The costs per life year saved by smoking cessation interventions and policies leading to reduced tobacco use are small compared to other health care interventions. The cost-effectiveness of smoking cessation has been well established by many peer-reviewed studies. An intervention is termed to be very cost effective if the intervention averts one disability-adjusted life year for a value less than a country’s annual per capita GDP.

Higher taxes leading to 33% price increases in low- and middle-income countries would cost just US$23 per averted disability-adjusted life year. Non-price interventions including wider access to NRT are also cost-effective measures, averaging US$396 per disability-adjusted life year averted in low- and middle-income countries. Combining tax increases with other tobacco control measures is more cost-effective than implementing them in isolation.
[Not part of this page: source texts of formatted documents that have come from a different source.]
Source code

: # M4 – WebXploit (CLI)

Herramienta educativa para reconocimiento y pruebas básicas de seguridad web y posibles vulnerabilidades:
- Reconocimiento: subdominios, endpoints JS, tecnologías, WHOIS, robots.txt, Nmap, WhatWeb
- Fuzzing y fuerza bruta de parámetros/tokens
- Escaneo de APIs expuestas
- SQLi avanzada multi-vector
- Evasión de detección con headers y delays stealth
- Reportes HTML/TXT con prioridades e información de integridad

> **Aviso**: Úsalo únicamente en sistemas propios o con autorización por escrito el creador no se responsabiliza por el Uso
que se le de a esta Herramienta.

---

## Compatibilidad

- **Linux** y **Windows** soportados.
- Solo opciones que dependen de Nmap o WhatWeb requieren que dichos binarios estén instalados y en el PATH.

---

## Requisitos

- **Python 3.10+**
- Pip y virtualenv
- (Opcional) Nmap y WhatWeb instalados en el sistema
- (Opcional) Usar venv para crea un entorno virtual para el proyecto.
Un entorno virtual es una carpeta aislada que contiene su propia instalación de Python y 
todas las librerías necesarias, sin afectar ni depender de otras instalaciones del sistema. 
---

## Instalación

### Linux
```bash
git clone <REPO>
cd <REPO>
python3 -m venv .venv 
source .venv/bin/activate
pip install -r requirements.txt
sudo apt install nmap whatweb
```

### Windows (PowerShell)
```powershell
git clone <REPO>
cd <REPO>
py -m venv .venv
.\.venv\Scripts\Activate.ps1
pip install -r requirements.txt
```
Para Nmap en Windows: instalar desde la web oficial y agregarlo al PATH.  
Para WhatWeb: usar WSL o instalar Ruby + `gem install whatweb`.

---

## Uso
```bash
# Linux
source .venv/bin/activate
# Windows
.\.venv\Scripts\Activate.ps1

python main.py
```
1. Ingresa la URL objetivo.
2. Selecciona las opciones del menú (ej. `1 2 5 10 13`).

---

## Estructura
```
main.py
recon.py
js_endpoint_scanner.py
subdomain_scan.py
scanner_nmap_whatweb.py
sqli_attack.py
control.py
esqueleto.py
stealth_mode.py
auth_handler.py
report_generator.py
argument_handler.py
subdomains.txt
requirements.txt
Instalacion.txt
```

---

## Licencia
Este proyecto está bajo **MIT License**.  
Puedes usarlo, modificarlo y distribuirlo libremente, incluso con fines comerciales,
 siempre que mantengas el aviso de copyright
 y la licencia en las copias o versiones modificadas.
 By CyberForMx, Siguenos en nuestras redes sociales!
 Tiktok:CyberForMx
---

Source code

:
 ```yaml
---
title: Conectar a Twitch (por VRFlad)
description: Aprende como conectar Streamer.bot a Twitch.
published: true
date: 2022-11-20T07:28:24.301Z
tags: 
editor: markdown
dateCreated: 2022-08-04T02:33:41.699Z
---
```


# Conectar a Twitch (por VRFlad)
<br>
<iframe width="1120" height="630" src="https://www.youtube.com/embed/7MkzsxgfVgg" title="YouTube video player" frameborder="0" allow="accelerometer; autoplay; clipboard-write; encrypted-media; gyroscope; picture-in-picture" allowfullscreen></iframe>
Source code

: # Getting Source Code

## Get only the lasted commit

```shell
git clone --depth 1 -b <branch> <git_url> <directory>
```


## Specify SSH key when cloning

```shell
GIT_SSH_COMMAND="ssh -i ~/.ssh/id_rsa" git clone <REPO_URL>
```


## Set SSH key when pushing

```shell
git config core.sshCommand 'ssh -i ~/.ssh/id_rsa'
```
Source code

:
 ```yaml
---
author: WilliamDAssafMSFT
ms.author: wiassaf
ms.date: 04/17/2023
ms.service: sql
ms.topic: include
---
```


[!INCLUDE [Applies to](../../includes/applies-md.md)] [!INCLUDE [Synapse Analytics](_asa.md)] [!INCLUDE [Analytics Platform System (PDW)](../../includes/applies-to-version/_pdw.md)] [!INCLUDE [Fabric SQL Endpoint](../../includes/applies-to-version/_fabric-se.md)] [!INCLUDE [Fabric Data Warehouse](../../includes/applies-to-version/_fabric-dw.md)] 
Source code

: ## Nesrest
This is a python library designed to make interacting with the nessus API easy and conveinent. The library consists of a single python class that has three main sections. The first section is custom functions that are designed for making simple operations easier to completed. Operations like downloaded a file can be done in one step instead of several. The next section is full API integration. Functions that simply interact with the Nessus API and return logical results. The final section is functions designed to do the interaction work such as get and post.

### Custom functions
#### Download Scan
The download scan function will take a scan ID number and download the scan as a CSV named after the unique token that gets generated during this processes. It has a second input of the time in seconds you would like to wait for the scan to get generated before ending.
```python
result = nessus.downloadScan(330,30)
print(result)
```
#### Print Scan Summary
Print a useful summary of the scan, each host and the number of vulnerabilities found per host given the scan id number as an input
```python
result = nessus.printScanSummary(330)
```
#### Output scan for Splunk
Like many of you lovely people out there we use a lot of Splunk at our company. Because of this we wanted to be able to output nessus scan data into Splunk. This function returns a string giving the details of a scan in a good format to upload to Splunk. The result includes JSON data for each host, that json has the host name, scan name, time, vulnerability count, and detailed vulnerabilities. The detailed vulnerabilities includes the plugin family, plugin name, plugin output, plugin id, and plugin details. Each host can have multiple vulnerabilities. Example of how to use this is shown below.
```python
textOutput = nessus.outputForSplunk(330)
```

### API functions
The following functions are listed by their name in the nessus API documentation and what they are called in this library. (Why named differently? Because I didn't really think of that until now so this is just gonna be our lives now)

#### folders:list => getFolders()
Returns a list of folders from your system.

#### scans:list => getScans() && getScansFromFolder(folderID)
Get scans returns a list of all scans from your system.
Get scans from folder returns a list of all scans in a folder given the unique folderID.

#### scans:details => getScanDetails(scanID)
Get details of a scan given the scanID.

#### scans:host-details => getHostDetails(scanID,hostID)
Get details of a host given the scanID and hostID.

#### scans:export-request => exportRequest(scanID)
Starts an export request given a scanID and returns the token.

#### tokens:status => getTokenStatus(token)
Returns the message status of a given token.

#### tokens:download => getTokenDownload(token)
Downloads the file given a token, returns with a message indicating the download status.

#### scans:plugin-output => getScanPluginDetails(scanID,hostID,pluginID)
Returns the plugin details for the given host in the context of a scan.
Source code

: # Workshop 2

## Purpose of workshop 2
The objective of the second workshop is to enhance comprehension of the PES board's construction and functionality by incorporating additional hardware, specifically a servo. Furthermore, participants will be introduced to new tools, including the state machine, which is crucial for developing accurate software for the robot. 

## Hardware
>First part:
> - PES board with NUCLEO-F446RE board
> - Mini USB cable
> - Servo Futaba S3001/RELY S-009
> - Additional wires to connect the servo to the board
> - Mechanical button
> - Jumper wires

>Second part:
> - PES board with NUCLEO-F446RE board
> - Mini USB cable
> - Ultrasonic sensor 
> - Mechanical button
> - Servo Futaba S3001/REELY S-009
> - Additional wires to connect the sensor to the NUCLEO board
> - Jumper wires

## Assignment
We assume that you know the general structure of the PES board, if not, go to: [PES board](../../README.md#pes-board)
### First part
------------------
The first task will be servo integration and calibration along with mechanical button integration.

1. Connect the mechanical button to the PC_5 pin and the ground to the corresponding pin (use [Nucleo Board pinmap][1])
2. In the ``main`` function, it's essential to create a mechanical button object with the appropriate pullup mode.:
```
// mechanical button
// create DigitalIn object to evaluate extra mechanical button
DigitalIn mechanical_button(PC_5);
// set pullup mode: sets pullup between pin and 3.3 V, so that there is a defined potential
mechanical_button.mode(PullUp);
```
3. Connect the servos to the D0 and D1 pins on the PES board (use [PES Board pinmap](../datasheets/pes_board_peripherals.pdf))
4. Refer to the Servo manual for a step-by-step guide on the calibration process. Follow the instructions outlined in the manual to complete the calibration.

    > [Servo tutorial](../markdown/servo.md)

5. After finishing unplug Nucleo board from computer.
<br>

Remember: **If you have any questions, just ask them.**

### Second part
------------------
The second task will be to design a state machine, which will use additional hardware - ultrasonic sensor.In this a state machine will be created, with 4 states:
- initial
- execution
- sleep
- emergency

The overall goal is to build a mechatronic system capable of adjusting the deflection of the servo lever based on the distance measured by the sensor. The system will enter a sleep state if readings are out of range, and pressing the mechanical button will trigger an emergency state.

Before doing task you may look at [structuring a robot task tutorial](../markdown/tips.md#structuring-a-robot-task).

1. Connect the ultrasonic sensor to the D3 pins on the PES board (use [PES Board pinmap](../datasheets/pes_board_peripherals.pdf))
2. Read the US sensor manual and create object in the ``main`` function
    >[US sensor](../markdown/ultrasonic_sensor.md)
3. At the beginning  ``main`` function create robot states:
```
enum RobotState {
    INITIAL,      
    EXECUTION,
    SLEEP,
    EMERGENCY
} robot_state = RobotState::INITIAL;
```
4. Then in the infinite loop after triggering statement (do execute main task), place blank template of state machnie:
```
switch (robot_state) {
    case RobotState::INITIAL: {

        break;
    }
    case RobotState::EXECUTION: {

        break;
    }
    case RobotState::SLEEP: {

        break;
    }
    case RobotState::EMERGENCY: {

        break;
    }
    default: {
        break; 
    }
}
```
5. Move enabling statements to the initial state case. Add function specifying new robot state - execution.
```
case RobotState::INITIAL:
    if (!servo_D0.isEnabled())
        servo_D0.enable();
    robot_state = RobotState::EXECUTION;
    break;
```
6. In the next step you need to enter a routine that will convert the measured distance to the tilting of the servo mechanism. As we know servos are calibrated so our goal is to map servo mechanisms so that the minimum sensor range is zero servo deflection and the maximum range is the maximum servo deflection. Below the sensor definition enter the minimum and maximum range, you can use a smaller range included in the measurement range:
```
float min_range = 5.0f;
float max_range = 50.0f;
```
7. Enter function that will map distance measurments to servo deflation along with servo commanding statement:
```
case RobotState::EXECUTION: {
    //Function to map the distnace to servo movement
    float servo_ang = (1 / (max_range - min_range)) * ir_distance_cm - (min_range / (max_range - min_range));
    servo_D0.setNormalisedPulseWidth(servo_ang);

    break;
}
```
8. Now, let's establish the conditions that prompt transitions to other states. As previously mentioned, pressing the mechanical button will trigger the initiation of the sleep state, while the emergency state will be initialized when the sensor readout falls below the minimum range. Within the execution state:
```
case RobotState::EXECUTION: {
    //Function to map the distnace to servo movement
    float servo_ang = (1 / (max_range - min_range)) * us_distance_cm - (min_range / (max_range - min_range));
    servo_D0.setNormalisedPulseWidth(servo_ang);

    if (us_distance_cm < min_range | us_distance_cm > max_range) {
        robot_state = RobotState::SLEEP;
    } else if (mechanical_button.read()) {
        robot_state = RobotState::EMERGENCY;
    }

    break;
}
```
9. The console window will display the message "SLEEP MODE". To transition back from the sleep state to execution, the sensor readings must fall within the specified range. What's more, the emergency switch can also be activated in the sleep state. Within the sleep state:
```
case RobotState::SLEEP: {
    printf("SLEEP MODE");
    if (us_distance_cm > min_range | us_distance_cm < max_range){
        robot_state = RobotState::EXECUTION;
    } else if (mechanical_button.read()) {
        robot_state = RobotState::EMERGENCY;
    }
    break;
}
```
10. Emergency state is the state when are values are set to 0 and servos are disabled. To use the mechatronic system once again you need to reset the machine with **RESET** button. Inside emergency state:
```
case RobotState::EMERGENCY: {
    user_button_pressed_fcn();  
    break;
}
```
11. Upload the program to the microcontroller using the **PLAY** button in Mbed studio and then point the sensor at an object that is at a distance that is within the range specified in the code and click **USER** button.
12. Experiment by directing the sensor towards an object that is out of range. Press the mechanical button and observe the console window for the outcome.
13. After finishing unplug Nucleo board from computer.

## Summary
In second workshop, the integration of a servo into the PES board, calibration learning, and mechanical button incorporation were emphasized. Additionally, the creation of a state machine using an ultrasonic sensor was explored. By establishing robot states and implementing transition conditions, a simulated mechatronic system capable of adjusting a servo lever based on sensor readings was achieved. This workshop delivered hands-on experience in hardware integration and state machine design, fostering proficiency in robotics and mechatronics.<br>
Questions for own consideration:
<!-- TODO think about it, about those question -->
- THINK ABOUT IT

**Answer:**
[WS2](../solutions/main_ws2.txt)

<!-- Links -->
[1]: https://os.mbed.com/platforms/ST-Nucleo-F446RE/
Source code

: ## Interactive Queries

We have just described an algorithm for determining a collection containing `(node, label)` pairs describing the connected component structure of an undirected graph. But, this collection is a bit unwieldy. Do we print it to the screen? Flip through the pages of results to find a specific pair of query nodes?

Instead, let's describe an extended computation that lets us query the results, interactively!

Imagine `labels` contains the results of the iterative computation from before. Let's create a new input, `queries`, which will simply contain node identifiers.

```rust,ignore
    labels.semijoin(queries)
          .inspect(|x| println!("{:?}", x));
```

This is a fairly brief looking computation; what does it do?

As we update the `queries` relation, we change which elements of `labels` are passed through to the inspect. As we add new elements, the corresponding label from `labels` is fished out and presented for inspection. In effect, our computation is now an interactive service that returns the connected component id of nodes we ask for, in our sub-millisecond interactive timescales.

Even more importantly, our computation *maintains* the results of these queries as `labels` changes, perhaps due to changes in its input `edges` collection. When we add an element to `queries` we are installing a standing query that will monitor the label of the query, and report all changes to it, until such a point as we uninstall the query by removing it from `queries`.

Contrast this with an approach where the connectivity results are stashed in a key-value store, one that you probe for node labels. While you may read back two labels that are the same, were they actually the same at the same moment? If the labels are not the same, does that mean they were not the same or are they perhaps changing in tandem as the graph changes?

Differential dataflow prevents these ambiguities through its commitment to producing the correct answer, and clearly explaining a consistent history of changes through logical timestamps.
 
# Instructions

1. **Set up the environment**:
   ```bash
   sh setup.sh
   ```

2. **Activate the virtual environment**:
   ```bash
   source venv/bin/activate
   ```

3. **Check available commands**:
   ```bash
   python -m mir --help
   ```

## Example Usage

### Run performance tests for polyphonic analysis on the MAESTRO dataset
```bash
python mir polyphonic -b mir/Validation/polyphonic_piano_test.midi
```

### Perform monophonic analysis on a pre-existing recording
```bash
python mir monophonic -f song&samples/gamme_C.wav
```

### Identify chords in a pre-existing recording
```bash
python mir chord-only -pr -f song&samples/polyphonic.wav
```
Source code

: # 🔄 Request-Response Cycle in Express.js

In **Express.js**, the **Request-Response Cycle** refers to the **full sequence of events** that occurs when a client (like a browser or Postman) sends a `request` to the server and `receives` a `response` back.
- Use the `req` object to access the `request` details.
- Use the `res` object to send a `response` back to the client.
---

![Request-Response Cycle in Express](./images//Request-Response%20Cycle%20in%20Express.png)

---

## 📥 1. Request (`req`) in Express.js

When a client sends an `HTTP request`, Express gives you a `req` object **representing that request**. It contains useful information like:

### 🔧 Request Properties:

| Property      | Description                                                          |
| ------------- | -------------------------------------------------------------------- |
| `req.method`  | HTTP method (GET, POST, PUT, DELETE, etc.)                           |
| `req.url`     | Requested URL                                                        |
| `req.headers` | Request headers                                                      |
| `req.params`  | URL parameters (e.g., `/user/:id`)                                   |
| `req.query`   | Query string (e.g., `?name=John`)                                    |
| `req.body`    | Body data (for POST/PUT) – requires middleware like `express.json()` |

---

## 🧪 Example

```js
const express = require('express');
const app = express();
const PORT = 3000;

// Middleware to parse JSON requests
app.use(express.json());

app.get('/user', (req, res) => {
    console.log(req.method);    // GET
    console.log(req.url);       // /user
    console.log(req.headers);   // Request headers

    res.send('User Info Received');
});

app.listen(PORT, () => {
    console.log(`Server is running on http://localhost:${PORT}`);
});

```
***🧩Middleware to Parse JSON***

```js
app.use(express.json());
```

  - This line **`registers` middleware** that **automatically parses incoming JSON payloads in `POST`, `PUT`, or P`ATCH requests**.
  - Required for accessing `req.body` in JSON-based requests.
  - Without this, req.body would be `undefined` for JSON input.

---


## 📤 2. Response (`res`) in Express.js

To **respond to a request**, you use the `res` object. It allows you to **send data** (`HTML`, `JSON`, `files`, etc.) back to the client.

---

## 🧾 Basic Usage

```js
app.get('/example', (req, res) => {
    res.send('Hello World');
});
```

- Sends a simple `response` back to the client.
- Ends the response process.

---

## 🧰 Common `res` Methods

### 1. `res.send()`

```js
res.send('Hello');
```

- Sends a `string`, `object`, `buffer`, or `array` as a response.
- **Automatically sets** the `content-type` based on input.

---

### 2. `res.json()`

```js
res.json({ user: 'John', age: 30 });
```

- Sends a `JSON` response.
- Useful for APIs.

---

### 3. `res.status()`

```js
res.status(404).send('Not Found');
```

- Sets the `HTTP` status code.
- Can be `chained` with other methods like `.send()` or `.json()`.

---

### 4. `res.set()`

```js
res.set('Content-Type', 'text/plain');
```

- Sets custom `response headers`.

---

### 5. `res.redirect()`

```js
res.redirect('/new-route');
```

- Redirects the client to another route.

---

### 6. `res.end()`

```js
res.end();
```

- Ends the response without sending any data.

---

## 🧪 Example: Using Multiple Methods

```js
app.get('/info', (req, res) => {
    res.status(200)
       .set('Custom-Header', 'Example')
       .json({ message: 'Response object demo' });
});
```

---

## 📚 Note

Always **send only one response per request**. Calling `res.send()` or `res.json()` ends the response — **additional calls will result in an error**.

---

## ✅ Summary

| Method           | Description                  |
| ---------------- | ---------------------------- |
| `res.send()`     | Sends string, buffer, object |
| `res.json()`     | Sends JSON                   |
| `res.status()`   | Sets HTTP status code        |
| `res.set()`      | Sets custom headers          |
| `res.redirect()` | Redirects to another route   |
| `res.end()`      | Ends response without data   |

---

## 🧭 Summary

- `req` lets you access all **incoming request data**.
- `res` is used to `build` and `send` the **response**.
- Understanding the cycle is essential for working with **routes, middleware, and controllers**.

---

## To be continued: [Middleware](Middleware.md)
Smoking cessation interventions are cost-effective relative to other public health interventions like anti-retroviral therapy provided to fight HIV/AIDS which costs US$922 per disability-adjusted life year averted. Both pharmacological and behavioral therapies for smoking cessation are cost-effective or even cost saving. Generally, the less resource-intensive interventions (e.g. self-help materials) are more cost-effective than more resource-intensive interventions (e.g. NRT). The return on investment to smoking cessation programs in the US varies from $0.86 to $2.52 per dollar depending upon the type of intervention.

Despite this evidence, the cost of cessation assistance is not covered in the vast majority of low- and middle-income countries, and in 2012, only 15% of the world’s population, living in 21 countries are covered by a cessation policy that the World Health Organization calls ‘complete’.